Task directions => Since only the text is wanted, print every entry below exactly and omit the images.
+++ Information supplied +++
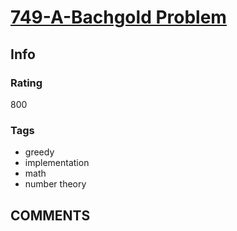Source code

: # [749-A-Bachgold Problem](https://codeforces.com/problemset/problem/749/A)

## Info

### Rating

800

### Tags

- greedy
- implementation
- math
- number theory

## __COMMENTS__

>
+++
Answer box =>
Source code

: # [749-A-Bachgold Problem](https://codeforces.com/problemset/problem/749/A)

## Info

### Rating

800

### Tags

- greedy
- implementation
- math
- number theory

## __COMMENTS__

>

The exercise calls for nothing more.